** INPUT FOR THIS TASK **
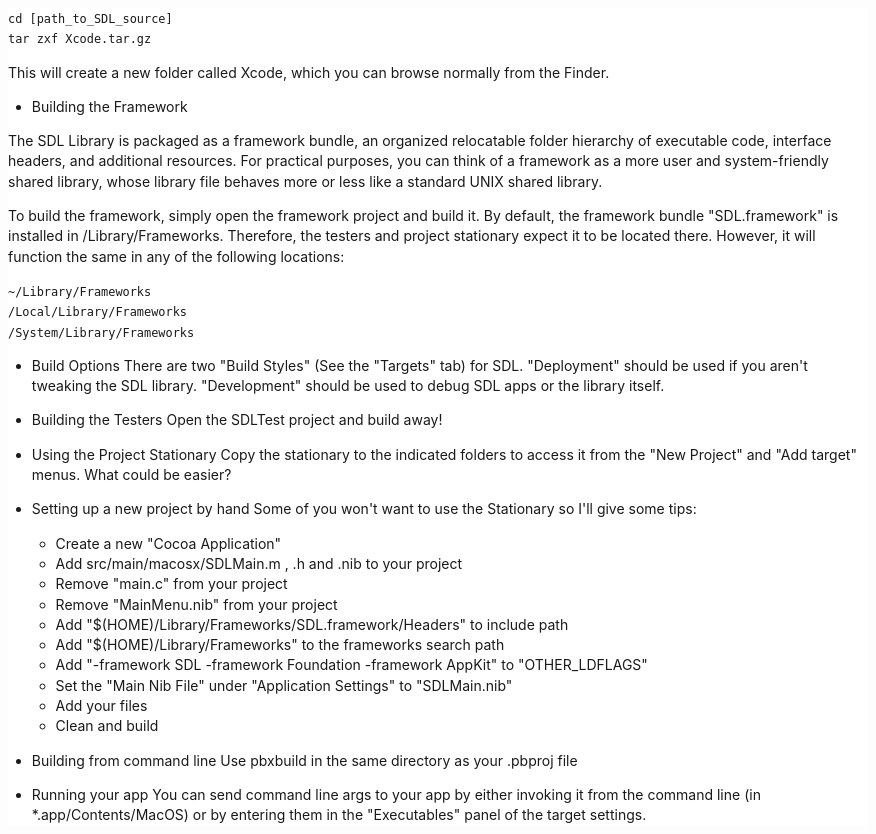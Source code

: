     cd [path_to_SDL_source]
    tar zxf Xcode.tar.gz

This will create a new folder called Xcode, which you can browse
normally from the Finder.

- Building the Framework

The SDL Library is packaged as a framework bundle, an organized
relocatable folder hierarchy of executable code, interface headers,
and additional resources. For practical purposes, you can think of a 
framework as a more user and system-friendly shared library, whose library
file behaves more or less like a standard UNIX shared library.

To build the framework, simply open the framework project and build it. 
By default, the framework bundle "SDL.framework" is installed in 
/Library/Frameworks. Therefore, the testers and project stationary expect
it to be located there. However, it will function the same in any of the
following locations:

    ~/Library/Frameworks
    /Local/Library/Frameworks
    /System/Library/Frameworks

- Build Options
    There are two "Build Styles" (See the "Targets" tab) for SDL.
    "Deployment" should be used if you aren't tweaking the SDL library.
    "Development" should be used to debug SDL apps or the library itself.

- Building the Testers
    Open the SDLTest project and build away!

- Using the Project Stationary
    Copy the stationary to the indicated folders to access it from
    the "New Project" and "Add target" menus. What could be easier?

- Setting up a new project by hand
    Some of you won't want to use the Stationary so I'll give some tips:
    * Create a new "Cocoa Application"
    * Add src/main/macosx/SDLMain.m , .h and .nib to your project
    * Remove "main.c" from your project
    * Remove "MainMenu.nib" from your project
    * Add "$(HOME)/Library/Frameworks/SDL.framework/Headers" to include path
    * Add "$(HOME)/Library/Frameworks" to the frameworks search path
    * Add "-framework SDL -framework Foundation -framework AppKit" to "OTHER_LDFLAGS"
    * Set the "Main Nib File" under "Application Settings" to "SDLMain.nib"
    * Add your files
    * Clean and build

- Building from command line
    Use pbxbuild in the same directory as your .pbproj file

- Running your app
    You can send command line args to your app by either invoking it from
    the command line (in *.app/Contents/MacOS) or by entering them in the
    "Executables" panel of the target settings.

** WORK TO COMPLETE **
Transcribe the material exactly, and leave out whatever pictures it holds.

** ANSWER TO THIS EXERCISE **
Source code

:     cd [path_to_SDL_source]
    tar zxf Xcode.tar.gz

This will create a new folder called Xcode, which you can browse
normally from the Finder.

- Building the Framework

The SDL Library is packaged as a framework bundle, an organized
relocatable folder hierarchy of executable code, interface headers,
and additional resources. For practical purposes, you can think of a 
framework as a more user and system-friendly shared library, whose library
file behaves more or less like a standard UNIX shared library.

To build the framework, simply open the framework project and build it. 
By default, the framework bundle "SDL.framework" is installed in 
/Library/Frameworks. Therefore, the testers and project stationary expect
it to be located there. However, it will function the same in any of the
following locations:

    ~/Library/Frameworks
    /Local/Library/Frameworks
    /System/Library/Frameworks

- Build Options
    There are two "Build Styles" (See the "Targets" tab) for SDL.
    "Deployment" should be used if you aren't tweaking the SDL library.
    "Development" should be used to debug SDL apps or the library itself.

- Building the Testers
    Open the SDLTest project and build away!

- Using the Project Stationary
    Copy the stationary to the indicated folders to access it from
    the "New Project" and "Add target" menus. What could be easier?

- Setting up a new project by hand
    Some of you won't want to use the Stationary so I'll give some tips:
    * Create a new "Cocoa Application"
    * Add src/main/macosx/SDLMain.m , .h and .nib to your project
    * Remove "main.c" from your project
    * Remove "MainMenu.nib" from your project
    * Add "$(HOME)/Library/Frameworks/SDL.framework/Headers" to include path
    * Add "$(HOME)/Library/Frameworks" to the frameworks search path
    * Add "-framework SDL -framework Foundation -framework AppKit" to "OTHER_LDFLAGS"
    * Set the "Main Nib File" under "Application Settings" to "SDLMain.nib"
    * Add your files
    * Clean and build

- Building from command line
    Use pbxbuild in the same directory as your .pbproj file

- Running your app
    You can send command line args to your app by either invoking it from
    the command line (in *.app/Contents/MacOS) or by entering them in the
    "Executables" panel of the target settings.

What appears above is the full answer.